The current Reston Master Plan falls far short of meeting those needs. It calls for the building of two elementary schools — one near USGS and one in Town Center North — and the addition of a middle and high school in western Fairfax County to accommodate Reston’s and other area growth over the next 20-30 years.

PARKS: The County’s Urban Parks Framework and the Countywide Adopted Service Level Standards for Athletic Fields establish guidance for park size and recreational facilities. Suffice it to say that the Reston plan does not remotely try to achieve the guidance laid out in these documents based on the County’s faulty assumptions, much less our adjusted estimate of future population and employment growth.  

The prospective population and employment totals should mean the availability of more than 187 acres of parks within 1/2-mile of the Metro stations under the Urban Parks Framework. That’s about 1/8 of Reston’s total station area. Given preliminary notions of additional mid-sized parks in north and south Town Center plus one in the Wiehle station area, we think it may be possible to reach 90 acres of public and private parks in Reston’s station areas four decades from now. Bottom line: Reston’s station areas will have fewer park acres per capita than Manhattan does now.

The County master plan also sets as “a goal” the construction of 12 ballfields at 2.2 million GFA (50 acres) in Reston’s station areas, and a minimum of three. Yet the County’s population-based facilities guideline for the 113,212 people who our adjusted plan suggest may live in the station areas calls for 35 ballfields, nearly triple the plan’s most optimistic “goal” and an order of magnitude greater than its meager minimum objective for Reston.

Aside from the impact on livability and total disregard for Reston planning principles, the ruinous shortage of open space, parks and recreational facilities in the station areas will almost certainly see RA’s facilities overrun with non-RA members no matter what the price for non-member use.  

But the Board of Supervisors doesn’t care. The more development there is, the more property tax revenues it generates, and the more the Board can spend without raising those tax rates or adding new taxes on voters. Even so, however, we’ve just seen the Board add the TSD tax on Reston’s station area residents essentially because it can get away with it. It is certainly unjustified as we’ve commented here before. Will they also be taxed to provide schools or parks to meet the explosive growth?

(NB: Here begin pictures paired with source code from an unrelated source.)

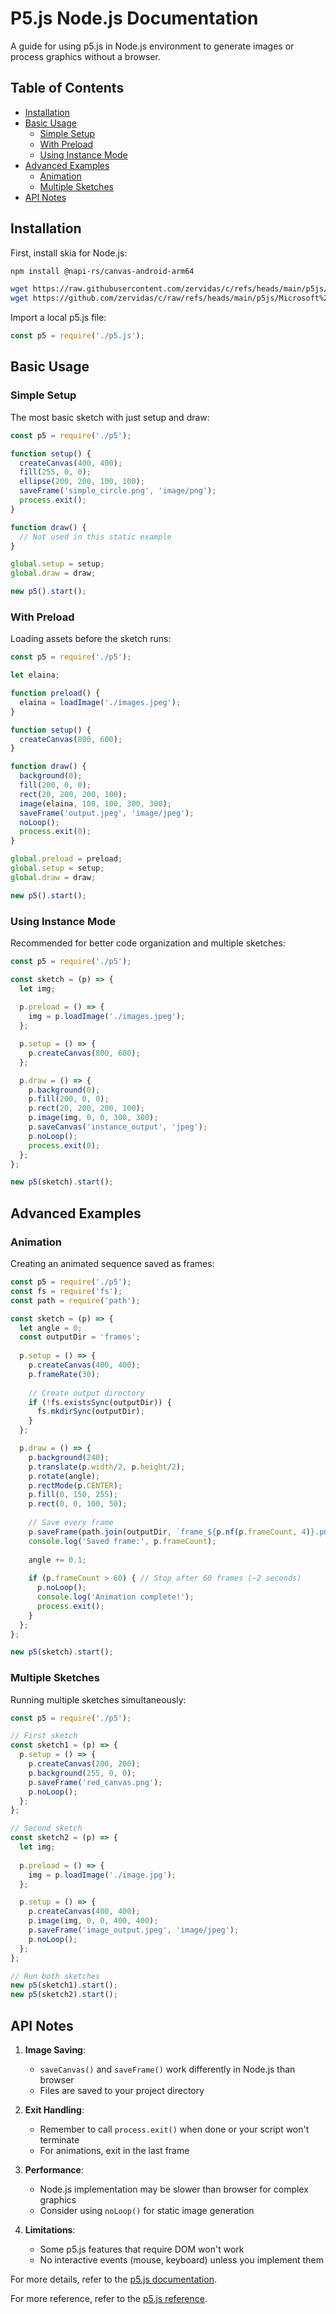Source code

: # P5.js Node.js Documentation

A guide for using p5.js in Node.js environment to generate images or process graphics without a browser.

## Table of Contents
- [Installation](#installation)
- [Basic Usage](#basic-usage)
  - [Simple Setup](#simple-setup)
  - [With Preload](#with-preload)
  - [Using Instance Mode](#using-instance-mode)
- [Advanced Examples](#advanced-examples)
  - [Animation](#animation)
  - [Multiple Sketches](#multiple-sketches)
- [API Notes](#api-notes)

## Installation

First, install skia for Node.js:

```bash
npm install @napi-rs/canvas-android-arm64
```
```bash
wget https://raw.githubusercontent.com/zervidas/c/refs/heads/main/p5js/p5.js
wget https://github.com/zervidas/c/raw/refs/heads/main/p5js/Microsoft%20Sans%20Serif.ttf
```

Import a local p5.js file:

```javascript
const p5 = require('./p5.js');
```

## Basic Usage

### Simple Setup

The most basic sketch with just setup and draw:

```javascript
const p5 = require('./p5');

function setup() {
  createCanvas(400, 400);
  fill(255, 0, 0);
  ellipse(200, 200, 100, 100);
  saveFrame('simple_circle.png', 'image/png');
  process.exit();
}

function draw() {
  // Not used in this static example
}

global.setup = setup;
global.draw = draw;

new p5().start();
```

### With Preload

Loading assets before the sketch runs:

```javascript
const p5 = require('./p5');

let elaina;

function preload() {
  elaina = loadImage('./images.jpeg');
}

function setup() {
  createCanvas(800, 600);
}

function draw() {
  background(0);
  fill(200, 0, 0);
  rect(20, 200, 200, 100);
  image(elaina, 100, 100, 300, 300);
  saveFrame('output.jpeg', 'image/jpeg');
  noLoop();
  process.exit(0);
}

global.preload = preload;
global.setup = setup;
global.draw = draw;

new p5().start();
```

### Using Instance Mode

Recommended for better code organization and multiple sketches:

```javascript
const p5 = require('./p5');

const sketch = (p) => {
  let img;
  
  p.preload = () => {
    img = p.loadImage('./images.jpeg');
  };

  p.setup = () => {
    p.createCanvas(800, 600);
  };

  p.draw = () => {
    p.background(0);
    p.fill(200, 0, 0);
    p.rect(20, 200, 200, 100);
    p.image(img, 0, 0, 300, 300);
    p.saveCanvas('instance_output', 'jpeg');
    p.noLoop();
    process.exit(0);
  };
};

new p5(sketch).start();
```

## Advanced Examples

### Animation

Creating an animated sequence saved as frames:

```javascript
const p5 = require('./p5');
const fs = require('fs');
const path = require('path');

const sketch = (p) => {
  let angle = 0;
  const outputDir = 'frames';
  
  p.setup = () => {
    p.createCanvas(400, 400);
    p.frameRate(30);
    
    // Create output directory
    if (!fs.existsSync(outputDir)) {
      fs.mkdirSync(outputDir);
    }
  };

  p.draw = () => {
    p.background(240);
    p.translate(p.width/2, p.height/2);
    p.rotate(angle);
    p.rectMode(p.CENTER);
    p.fill(0, 150, 255);
    p.rect(0, 0, 100, 50);
    
    // Save every frame
    p.saveFrame(path.join(outputDir, `frame_${p.nf(p.frameCount, 4)}.png`));
    console.log('Saved frame:', p.frameCount);
    
    angle += 0.1;
    
    if (p.frameCount > 60) { // Stop after 60 frames (~2 seconds)
      p.noLoop();
      console.log('Animation complete!');
      process.exit();
    }
  };
};

new p5(sketch).start();
```

### Multiple Sketches

Running multiple sketches simultaneously:

```javascript
const p5 = require('./p5');

// First sketch
const sketch1 = (p) => {
  p.setup = () => {
    p.createCanvas(200, 200);
    p.background(255, 0, 0);
    p.saveFrame('red_canvas.png');
    p.noLoop();
  };
};

// Second sketch
const sketch2 = (p) => {
  let img;
  
  p.preload = () => {
    img = p.loadImage('./image.jpg');
  };

  p.setup = () => {
    p.createCanvas(400, 400);
    p.image(img, 0, 0, 400, 400);
    p.saveFrame('image_output.jpeg', 'image/jpeg');
    p.noLoop();
  };
};

// Run both sketches
new p5(sketch1).start();
new p5(sketch2).start();
```

## API Notes

1. **Image Saving**:
   - `saveCanvas()` and `saveFrame()` work differently in Node.js than browser
   - Files are saved to your project directory

2. **Exit Handling**:
   - Remember to call `process.exit()` when done or your script won't terminate
   - For animations, exit in the last frame

3. **Performance**:
   - Node.js implementation may be slower than browser for complex graphics
   - Consider using `noLoop()` for static image generation

4. **Limitations**:
   - Some p5.js features that require DOM won't work
   - No interactive events (mouse, keyboard) unless you implement them

For more details, refer to the [p5.js documentation](https://github.com/processing/p5.js/wiki/p5.js-overview#node).

For more reference, refer to the [p5.js reference](https://p5js.org/reference/).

What you need to know is that, like the new Reston station area TSD tax, Restonians (and others) are being misled by their Board and the County staff on the scope of County urbanization plans and their tremendously adverse and virtually immutable impact on our community, including your quality of life. We all will continue to be misled until we replace this cabal with responsible and responsive leaders and staffers of integrity.